Sano, Tochigi
Steam rises from a bowl of 佐野ラーメン — flat, hand-stretched noodles in a clear broth — at a counter somewhere near one of the city's nine train stations. This is Sano, in the southwestern corner of Tochigi, where the Kanto plain begins to wrinkle upward toward the Ashio mountain range. The ridgeline of 唐沢山, site of a medieval castle ruin, is visible from the flatlands below, a quiet vertical presence above the ordinary rooftops.
The city's older industries leave their mark without announcing themselves. Limestone quarrying shaped the hills around the former town of Kuzu; 天明鋳物, a tradition of iron casting that took root here centuries ago, is documented at the 佐野市郷土博物館 alongside materials related to Tanaka Shōzō and the Ashio copper mine pollution case — a history of industry and its costs, held in the same building. The 吉澤記念美術館, its white plastered walls catching the afternoon light, holds a substantial collection of Edo-to-Meiji artwork in a structure that itself draws attention.

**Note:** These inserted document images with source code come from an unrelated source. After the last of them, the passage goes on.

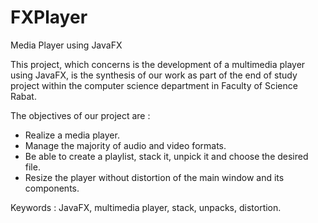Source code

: # FXPlayer

Media Player using JavaFX

This project, which concerns is the development of a multimedia player using JavaFX,
is the synthesis of our work as part of the end of study project within the computer
science department in Faculty of Science Rabat.

The objectives of our project are :
- Realize a media player.
- Manage the majority of audio and video formats.
- Be able to create a playlist, stack it, unpick it and choose the desired file.
- Resize the player without distortion of the main window and its components.

Keywords : JavaFX, multimedia player, stack, unpacks, distortion.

On the street, いもフライ — potato fritters on a skewer — appear at stalls with the matter-of-fact presence of food that has never needed to market itself. The aroma of frying oil mingles with the ordinariness of a mid-size city going about its week. Sano moves between its outlet mall crowds and its quieter civic life without particular drama, the two coexisting the way limestone and noodle broth simply do.